A pesar de que el primer encuentro entre la modelo y el ministro fue en Cliveden, a la vecina Hundridge Manor también llegaron los ecos del escándalo. El tema fue muy comentado en los salones de los Ednam y durante varias semanas se multiplicaron las llamadas de los periodistas que llevaban las columnas de ecos de sociedad. Maureen Swanson ya se había convertido en la nueva Lady Ednam y las cosas habían comenzado a cambiar. Para José Luis, también.

La primera Lady Ednam nunca acabó de encajar del todo en las convenciones de la aristocracia rural. Su procedencia argentina la hacía demasiado latina: sus fiestas eran muy animadas y buscaba siempre el desahogo que le ofrecían Niza, Cannes o Montecarlo. Carmen, la hermana de José Luis, la acompañaba en aquellos viajes para asegurarse de que todo se ajustaba a la perfección que demandaba la aristócrata, lo que incluía tener siempre a punto sus exclusivos modelos de Dior y Balenciaga. Carmen se enamoró en Montecarlo y allí se asentó. José Luis siguió su ejemplo y cambió la moqueta y el lujoso mundo de Hundridge Manor por la dura realidad de ser electricista. Era tiempo de cambiar los zapatos de vestir por botas con aislante.
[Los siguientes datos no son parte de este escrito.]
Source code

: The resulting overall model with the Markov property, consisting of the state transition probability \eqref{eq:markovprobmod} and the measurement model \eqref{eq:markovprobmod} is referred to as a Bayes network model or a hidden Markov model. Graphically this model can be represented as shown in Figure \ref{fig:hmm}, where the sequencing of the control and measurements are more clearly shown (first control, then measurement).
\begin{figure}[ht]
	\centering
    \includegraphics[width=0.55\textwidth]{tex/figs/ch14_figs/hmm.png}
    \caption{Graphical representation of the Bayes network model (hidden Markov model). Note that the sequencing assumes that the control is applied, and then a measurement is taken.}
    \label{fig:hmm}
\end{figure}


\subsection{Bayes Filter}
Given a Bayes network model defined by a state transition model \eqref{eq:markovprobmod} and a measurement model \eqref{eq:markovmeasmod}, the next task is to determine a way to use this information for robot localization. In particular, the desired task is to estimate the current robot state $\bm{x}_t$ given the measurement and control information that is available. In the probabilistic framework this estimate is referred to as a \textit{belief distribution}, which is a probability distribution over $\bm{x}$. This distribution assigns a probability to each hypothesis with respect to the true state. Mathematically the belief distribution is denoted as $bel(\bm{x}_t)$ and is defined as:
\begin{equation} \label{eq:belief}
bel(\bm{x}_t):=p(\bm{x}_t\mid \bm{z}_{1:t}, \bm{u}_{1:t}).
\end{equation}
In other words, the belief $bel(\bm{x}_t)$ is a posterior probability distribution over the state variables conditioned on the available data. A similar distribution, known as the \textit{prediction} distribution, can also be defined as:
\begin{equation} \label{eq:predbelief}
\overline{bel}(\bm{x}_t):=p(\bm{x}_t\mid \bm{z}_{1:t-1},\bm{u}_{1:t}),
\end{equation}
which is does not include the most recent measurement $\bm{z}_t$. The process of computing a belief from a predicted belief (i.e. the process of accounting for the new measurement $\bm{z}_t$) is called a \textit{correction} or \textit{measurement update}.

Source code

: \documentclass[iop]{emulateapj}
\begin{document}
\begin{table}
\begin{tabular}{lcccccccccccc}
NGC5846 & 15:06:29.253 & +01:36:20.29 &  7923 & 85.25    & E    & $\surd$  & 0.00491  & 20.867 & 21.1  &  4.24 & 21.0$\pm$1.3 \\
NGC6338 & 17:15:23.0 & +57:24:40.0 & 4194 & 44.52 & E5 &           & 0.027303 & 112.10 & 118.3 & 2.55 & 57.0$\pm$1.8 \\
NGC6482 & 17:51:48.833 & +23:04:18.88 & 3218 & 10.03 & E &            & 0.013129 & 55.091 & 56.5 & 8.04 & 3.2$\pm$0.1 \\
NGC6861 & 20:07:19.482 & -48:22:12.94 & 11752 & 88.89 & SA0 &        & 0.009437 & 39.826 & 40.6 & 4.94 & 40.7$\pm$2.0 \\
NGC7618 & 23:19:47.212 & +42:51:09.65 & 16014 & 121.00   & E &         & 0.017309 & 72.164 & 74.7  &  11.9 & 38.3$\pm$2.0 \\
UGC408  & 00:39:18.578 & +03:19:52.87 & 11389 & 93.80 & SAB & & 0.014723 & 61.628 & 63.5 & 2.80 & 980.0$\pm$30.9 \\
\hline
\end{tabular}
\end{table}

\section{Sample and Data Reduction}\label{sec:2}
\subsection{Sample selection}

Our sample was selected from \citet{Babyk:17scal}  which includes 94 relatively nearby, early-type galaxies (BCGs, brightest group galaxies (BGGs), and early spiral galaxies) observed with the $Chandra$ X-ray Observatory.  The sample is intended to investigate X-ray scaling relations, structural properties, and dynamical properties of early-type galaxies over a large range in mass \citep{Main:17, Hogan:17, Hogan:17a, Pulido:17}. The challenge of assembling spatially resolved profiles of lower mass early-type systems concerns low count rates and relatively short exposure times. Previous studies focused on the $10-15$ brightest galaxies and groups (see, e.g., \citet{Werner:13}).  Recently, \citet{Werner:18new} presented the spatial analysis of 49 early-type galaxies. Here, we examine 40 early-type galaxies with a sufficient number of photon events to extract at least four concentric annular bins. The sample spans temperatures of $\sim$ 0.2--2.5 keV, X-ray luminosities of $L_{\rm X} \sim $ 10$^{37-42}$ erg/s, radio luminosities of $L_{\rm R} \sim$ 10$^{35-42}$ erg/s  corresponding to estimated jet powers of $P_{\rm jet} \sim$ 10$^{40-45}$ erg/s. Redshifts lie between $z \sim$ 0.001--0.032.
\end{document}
José Luis había aprendido mucho al servicio de los Ednam, pero el mundo de la aristocracia, tan cerrado, comenzaba a cansarle, y él anhelaba otros horizontes. Pero, principalmente, lo que deseaba era formar una familia. Resultaba difícil compaginar el servicio doméstico de una mansión en el campo como Hundridge Manor con las obligaciones paternas. Abandonar los algodones de los Ednam le obligó al pluriempleo, como a tantos otros emigrantes, pero José Luis también encontró otras satisfacciones, como su participación en el tejido asociativo de la emigración londinense y la fundación de su propia empresa. Y la familia llegó: el betanceiro encontró la pareja perfecta en una inglesa, Nadine, y ambos criaron tres hijos que en la actualidad siguen viviendo en la emigración. José Luis y Nadine se instalaron en Betanzos, en un chalé con vistas a la ría. Rodeado de sus fotos y libros de Allan Poe, Wells y Greene, José Luis reivindica la memoria y el trabajo de los emigrantes. Lo hace en zapatillas: el camino le ha devuelto a casa.